(Dataset entries)
╔══
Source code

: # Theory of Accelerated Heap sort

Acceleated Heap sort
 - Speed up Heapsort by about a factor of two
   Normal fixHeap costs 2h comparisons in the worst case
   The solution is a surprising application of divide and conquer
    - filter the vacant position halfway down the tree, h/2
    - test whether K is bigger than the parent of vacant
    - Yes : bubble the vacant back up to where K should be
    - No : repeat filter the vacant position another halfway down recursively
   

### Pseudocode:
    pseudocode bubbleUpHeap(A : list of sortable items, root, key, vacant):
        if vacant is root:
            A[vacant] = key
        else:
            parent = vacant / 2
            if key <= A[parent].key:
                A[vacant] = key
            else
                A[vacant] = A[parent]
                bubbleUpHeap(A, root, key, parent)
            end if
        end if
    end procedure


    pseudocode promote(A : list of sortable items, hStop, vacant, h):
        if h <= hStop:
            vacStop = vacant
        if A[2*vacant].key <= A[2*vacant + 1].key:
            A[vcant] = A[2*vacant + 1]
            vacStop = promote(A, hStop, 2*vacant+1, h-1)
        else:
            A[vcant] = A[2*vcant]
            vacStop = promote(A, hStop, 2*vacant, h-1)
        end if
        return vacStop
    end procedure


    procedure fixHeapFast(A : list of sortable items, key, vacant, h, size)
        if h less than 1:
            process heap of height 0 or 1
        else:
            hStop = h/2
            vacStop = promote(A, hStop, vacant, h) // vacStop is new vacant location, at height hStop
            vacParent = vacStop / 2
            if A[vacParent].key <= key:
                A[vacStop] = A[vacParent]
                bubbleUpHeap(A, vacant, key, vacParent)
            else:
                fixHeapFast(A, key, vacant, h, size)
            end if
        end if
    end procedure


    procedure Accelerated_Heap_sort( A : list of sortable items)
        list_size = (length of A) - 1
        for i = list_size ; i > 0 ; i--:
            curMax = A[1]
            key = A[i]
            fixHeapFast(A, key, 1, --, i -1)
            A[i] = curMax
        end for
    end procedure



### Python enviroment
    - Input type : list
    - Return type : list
╚══
Give only the number of lines in the data that hold the word "fixHeapFast".

3